Old friends gather for the final farewell
THE MINISTER called it a pilgrimage, and for those two dozen of John Smith's family and friends who came to bury him on the island of Iona yesterday it was just that.
The funeral service on Friday had been large and public, but there was real intimacy in the final farewell as his coffin was lowered into Reilig Odhrain - the royal burial place a few steps from the abbey where Scottish and Norse kings lie. Alongside his brothers-in-law Jack and Alec, the men who carried his coffin the last few steps from the tiny chapel of St Oran were men who had been with him all his adult life.
Lord Irvine, who would have been Lord Chancellor in a government led by John Smith, Jimmy Gordon, who was best man at his wedding, Donald Dewar MP and Donald McCormick - all friends since student days at Glasgow University.
With them was Lord McCluskey, former solicitor general in Scotland, against whom John Smith waged war on the tennis courts. Two simple prayers, two short readings and a lament on the pipes from Neil McCormick - another university friend - completed the ceremony. The air, A Man's A Man For A' That, fitting for a politician with little time for pomp. Throughout the week that followed his heart attack, friends had gravitated to John Smith's Edinburgh home and in the evenings around his table shared their memories of a full life.
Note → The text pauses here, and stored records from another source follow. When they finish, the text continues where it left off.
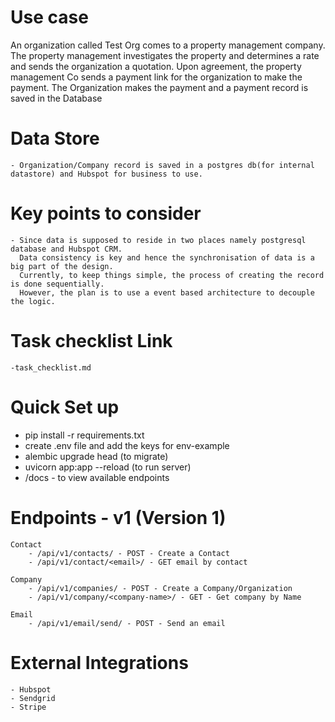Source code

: # Use case

An organization called Test Org comes to a property management company. The property management
investigates the property and determines a rate and sends the organization a quotation.
Upon agreement, the property management Co sends a payment link for the organization to make the
payment. The Organization makes the payment and a payment record is saved in the Database

# Data Store

    - Organization/Company record is saved in a postgres db(for internal datastore) and Hubspot for business to use.

# Key points to consider

    - Since data is supposed to reside in two places namely postgresql database and Hubspot CRM.
      Data consistency is key and hence the synchronisation of data is a big part of the design.
      Currently, to keep things simple, the process of creating the record is done sequentially.
      However, the plan is to use a event based architecture to decouple the logic.

# Task checklist Link
    -task_checklist.md

# Quick Set up
   - pip install -r requirements.txt
   - create .env file and add the keys for env-example
   - alembic upgrade head (to migrate)
   - uvicorn app:app --reload (to run server)
   - /docs - to view available endpoints

# Endpoints - v1 (Version 1)

    Contact
        - /api/v1/contacts/ - POST - Create a Contact
        - /api/v1/contact/<email>/ - GET email by contact
    
    Company
        - /api/v1/companies/ - POST - Create a Company/Organization
        - /api/v1/company/<company-name>/ - GET - Get company by Name
    
    Email
        - /api/v1/email/send/ - POST - Send an email


# External Integrations
    
    - Hubspot
    - Sendgrid
    - Stripe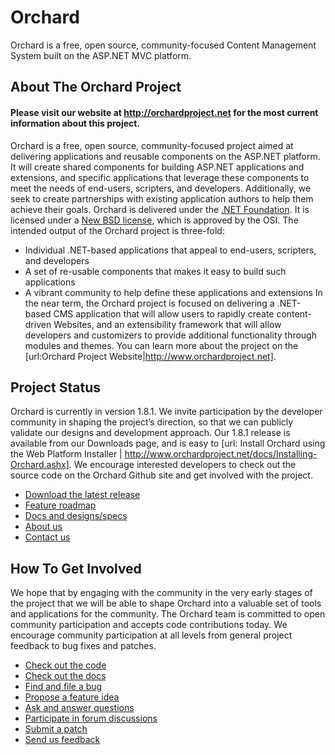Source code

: # Orchard
Orchard is a free, open source, community-focused Content Management System built on the ASP.NET MVC platform.

## About The Orchard Project

#### Please visit our website at http://orchardproject.net for the most current information about this project.

Orchard is a free, open source, community-focused project aimed at delivering applications and reusable components 
on the ASP.NET platform. It will create shared components for building ASP.NET applications and extensions, and
specific applications that leverage these components to meet the needs of end-users, scripters, and developers. 
Additionally, we seek to create partnerships with existing application authors to help them achieve their goals. 
Orchard is delivered under the [.NET Foundation](http://www.dotnetfoundation.org/). It is licensed under a 
[New BSD license](http://www.opensource.org/licenses/bsd-license.php), which is approved by the OSI. The intended 
output of the Orchard project is three-fold:

* Individual .NET-based applications that appeal to end-users, scripters, and developers 
* A set of re-usable components that makes it easy to build such applications 
* A vibrant community to help define these applications and extensions
In the near term, the Orchard project is focused on delivering a .NET-based CMS application that will allow users 
to rapidly create content-driven Websites, and an extensibility framework that will allow developers and customizers to provide additional functionality through modules and themes.  You can learn more about the project on the [url:Orchard Project Website|http://www.orchardproject.net].

## Project Status
Orchard is currently in version 1.8.1. We invite participation by the developer community in shaping the project’s direction, so that we can publicly validate our designs and development approach. 
Our 1.8.1 release is available from our Downloads page, and is easy to [url: Install Orchard using the Web Platform Installer | http://www.orchardproject.net/docs/Installing-Orchard.ashx]. We encourage interested developers to check out the source code on the Orchard Github site and get involved with the project.

* [Download the latest release](https://github.com/OrchardCMS/Orchard/releases)
* [Feature roadmap](http://www.orchardproject.net/docs/feature-roadmap.ashx)
* [Docs and designs/specs](http://www.orchardproject.net/docs)
* [About us](http://www.orchardproject.net/about)
* [Contact us](mailto:ofeedbk@microsoft.com)

## How To Get Involved
We hope that by engaging with the community in the very early stages of the project that we will be able to shape Orchard into a valuable set of tools and applications for the community.  The Orchard team is committed to open community participation and accepts code contributions today.  We encourage community participation at all levels from general project feedback to bug fixes and patches.  

* [Check out the code](https://github.com/OrchardCMS/Orchard)
* [Check out the docs](http://orchardproject.net/docs)
* [Find and file a bug](https://github.com/OrchardCMS/Orchard/issues)
* [Propose a feature idea](http://orchard.uservoice.com)
* [Ask and answer questions](http://www.orchardproject.net/discussions)
* [Participate in forum discussions](http://orchard.codeplex.com/discussions)
* [Submit a patch](http://www.orchardproject.net/docs/Contributing-patches.ashx)
* [Send us feedback](mailto:ofeedbk@microsoft.com)
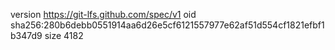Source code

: version https://git-lfs.github.com/spec/v1
oid sha256:280b6debb0551914aa6d26e5cf6121557977e62af51d554cf1821efbf1b347d9
size 4182
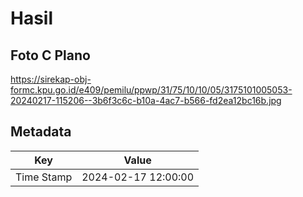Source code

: # Hasil

## Foto C Plano

https://sirekap-obj-formc.kpu.go.id/e409/pemilu/ppwp/31/75/10/10/05/3175101005053-20240217-115206--3b6f3c6c-b10a-4ac7-b566-fd2ea12bc16b.jpg


## Metadata

| Key        | Value               |
| ---------- | ------------------- |
| Time Stamp | 2024-02-17 12:00:00 |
It was there that the notion of Iona as his final resting place was broached.
It wasn't just because the family had spent so many holidays there, though that was a big part of it.
The Iona Community, founded by a Govan parish minister to rebuild the abbey and at the same time provide work in the depths of the Depression, encapsulates so much of what John Smith believed Christian socialism should be about.
Normally only those resident on the island where St Columba founded his Christian community have a right to be buried there, but the district council made an exception.
There was a lunch yesterday after the burial, and his friends decided that while they would require no prompting to remember the friend who had enjoyed their love and loyalty, perhaps they should repeat the pilgrimage annually in happier times.